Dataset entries
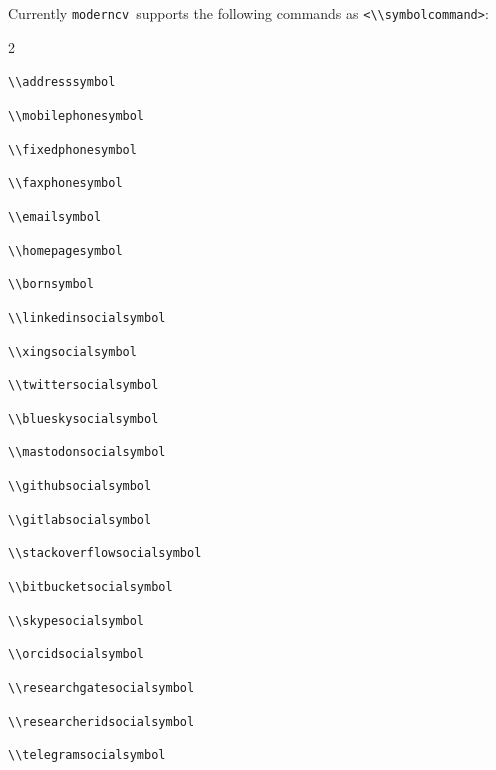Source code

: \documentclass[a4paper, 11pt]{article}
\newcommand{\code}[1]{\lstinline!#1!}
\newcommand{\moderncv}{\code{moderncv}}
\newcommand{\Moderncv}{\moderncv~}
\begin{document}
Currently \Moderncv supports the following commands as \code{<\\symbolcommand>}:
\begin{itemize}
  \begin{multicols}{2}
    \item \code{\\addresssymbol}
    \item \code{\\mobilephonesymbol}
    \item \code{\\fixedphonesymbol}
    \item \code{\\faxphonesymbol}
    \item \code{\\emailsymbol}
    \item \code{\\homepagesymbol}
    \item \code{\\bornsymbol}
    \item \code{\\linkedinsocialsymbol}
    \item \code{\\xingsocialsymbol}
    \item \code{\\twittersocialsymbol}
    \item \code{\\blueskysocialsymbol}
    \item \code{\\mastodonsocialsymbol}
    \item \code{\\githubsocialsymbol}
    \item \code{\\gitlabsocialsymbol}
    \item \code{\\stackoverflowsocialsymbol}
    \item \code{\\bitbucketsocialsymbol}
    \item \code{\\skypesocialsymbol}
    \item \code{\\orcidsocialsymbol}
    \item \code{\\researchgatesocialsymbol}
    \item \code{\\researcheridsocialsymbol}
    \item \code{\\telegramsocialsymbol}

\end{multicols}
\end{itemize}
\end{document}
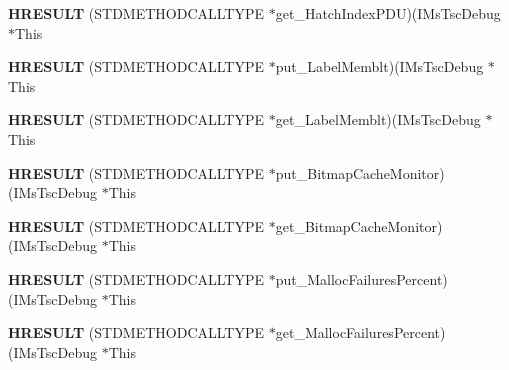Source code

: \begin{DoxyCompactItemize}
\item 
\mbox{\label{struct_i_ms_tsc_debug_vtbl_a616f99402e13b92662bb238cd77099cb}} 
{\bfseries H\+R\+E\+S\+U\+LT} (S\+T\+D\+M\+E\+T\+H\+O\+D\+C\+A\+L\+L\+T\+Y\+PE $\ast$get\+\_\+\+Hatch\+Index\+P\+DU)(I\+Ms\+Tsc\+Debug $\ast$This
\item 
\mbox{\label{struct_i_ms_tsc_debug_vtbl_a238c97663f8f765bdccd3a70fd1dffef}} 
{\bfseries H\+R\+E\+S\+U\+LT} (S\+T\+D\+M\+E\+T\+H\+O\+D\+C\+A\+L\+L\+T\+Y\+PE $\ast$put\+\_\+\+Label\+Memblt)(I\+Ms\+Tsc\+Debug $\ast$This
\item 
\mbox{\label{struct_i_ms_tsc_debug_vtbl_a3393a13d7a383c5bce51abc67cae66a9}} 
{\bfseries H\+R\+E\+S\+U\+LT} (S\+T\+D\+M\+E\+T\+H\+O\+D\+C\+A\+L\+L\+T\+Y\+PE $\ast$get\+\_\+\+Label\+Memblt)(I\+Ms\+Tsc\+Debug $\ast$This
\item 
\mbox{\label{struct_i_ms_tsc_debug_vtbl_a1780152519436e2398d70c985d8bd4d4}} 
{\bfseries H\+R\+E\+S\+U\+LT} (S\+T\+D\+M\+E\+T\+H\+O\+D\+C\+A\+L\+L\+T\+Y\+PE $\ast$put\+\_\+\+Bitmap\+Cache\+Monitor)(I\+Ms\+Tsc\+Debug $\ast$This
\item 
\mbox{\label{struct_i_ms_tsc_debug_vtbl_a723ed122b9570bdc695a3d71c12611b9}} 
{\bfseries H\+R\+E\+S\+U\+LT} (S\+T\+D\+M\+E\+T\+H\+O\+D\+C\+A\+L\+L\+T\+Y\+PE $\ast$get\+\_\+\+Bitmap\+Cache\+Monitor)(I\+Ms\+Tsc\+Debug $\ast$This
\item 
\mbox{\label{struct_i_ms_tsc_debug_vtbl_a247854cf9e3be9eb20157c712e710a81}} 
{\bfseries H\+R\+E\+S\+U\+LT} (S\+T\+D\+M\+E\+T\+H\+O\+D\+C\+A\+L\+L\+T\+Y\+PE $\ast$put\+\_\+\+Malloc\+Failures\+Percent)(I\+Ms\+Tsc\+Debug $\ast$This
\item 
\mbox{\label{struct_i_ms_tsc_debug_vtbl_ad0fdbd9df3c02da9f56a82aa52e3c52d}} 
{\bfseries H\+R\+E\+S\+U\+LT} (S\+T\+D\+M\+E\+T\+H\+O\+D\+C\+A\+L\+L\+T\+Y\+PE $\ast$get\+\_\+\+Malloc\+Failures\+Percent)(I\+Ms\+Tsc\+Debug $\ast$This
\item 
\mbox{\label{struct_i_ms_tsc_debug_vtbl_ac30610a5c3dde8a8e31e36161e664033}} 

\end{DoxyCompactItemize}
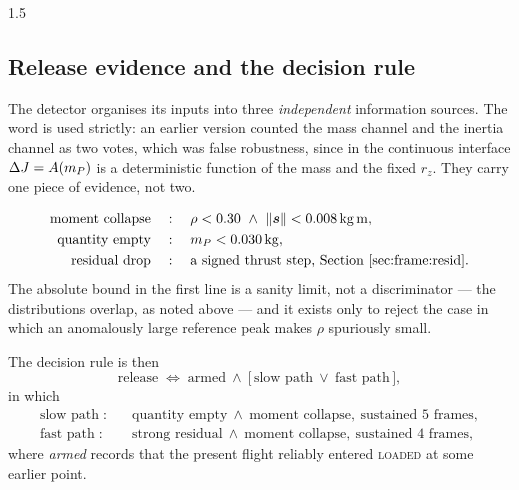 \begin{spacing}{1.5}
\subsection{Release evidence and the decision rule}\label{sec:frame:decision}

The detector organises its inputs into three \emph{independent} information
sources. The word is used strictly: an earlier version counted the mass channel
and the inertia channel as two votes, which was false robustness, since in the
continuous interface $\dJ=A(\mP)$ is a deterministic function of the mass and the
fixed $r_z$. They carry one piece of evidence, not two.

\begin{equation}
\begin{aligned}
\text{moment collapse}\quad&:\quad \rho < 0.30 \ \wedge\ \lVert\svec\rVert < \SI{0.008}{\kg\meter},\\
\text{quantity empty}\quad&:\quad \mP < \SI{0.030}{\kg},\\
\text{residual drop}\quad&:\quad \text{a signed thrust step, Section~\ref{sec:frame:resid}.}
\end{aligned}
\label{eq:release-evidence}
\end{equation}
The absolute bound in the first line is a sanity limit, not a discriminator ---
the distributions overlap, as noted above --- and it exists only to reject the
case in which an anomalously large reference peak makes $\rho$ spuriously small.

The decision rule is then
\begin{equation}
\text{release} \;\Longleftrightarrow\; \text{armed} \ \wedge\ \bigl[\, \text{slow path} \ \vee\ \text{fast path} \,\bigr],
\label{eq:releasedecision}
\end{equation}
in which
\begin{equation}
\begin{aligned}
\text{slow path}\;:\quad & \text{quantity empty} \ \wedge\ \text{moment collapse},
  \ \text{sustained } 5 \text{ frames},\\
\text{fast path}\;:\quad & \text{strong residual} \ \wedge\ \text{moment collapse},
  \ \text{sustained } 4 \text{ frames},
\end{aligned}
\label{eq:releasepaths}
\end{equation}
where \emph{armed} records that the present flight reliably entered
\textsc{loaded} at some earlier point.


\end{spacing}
* * *
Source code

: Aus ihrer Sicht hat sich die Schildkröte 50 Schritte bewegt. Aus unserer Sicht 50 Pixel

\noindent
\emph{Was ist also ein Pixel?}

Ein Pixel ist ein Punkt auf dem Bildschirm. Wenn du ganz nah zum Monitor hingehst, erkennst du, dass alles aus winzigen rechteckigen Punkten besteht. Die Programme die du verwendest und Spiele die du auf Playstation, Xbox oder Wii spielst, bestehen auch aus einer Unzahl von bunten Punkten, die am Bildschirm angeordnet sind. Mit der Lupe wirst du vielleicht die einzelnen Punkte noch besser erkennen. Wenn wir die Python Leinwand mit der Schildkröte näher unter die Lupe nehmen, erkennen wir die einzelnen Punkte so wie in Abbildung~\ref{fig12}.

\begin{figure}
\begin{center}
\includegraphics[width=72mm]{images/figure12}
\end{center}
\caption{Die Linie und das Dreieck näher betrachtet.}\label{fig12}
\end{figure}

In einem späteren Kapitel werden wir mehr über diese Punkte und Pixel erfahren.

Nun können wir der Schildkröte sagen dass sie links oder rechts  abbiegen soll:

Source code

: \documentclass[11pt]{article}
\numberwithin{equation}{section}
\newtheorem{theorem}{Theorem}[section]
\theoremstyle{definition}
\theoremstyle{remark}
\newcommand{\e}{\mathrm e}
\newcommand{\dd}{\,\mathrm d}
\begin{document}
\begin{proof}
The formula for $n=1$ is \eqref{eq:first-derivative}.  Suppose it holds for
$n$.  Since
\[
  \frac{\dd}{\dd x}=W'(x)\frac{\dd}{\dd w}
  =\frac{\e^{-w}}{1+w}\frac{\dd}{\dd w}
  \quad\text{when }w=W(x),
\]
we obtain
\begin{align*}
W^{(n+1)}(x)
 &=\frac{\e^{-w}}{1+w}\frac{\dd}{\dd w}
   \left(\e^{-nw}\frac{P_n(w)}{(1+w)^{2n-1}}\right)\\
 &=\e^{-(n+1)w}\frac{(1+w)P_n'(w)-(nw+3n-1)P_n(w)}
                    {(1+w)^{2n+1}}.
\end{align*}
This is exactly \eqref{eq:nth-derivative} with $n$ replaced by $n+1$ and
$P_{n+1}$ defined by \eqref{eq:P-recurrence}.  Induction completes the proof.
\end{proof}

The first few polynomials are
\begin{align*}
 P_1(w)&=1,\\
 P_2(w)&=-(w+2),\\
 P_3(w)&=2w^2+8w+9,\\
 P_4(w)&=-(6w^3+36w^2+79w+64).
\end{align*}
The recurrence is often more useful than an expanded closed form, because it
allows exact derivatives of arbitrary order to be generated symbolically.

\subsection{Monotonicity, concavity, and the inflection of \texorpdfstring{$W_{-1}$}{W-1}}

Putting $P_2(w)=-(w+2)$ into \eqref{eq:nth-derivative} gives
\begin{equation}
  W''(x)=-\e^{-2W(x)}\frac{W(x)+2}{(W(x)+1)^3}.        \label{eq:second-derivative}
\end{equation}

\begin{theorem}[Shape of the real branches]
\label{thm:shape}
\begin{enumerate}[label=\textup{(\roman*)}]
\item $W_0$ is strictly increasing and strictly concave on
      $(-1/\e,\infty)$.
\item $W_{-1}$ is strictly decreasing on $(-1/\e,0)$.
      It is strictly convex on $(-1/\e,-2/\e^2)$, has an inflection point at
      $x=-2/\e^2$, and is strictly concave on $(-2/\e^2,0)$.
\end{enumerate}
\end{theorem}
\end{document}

§ **Problem description**: In the records above, find every line that contains the word "wedge" and copy it.

§ **Task solution**:
\text{moment collapse}\quad&:\quad \rho < 0.30 \ \wedge\ \lVert\svec\rVert < \SI{0.008}{\kg\meter},\\
\text{release} \;\Longleftrightarrow\; \text{armed} \ \wedge\ \bigl[\, \text{slow path} \ \vee\ \text{fast path} \,\bigr],
\text{slow path}\;:\quad & \text{quantity empty} \ \wedge\ \text{moment collapse},
\text{fast path}\;:\quad & \text{strong residual} \ \wedge\ \text{moment collapse},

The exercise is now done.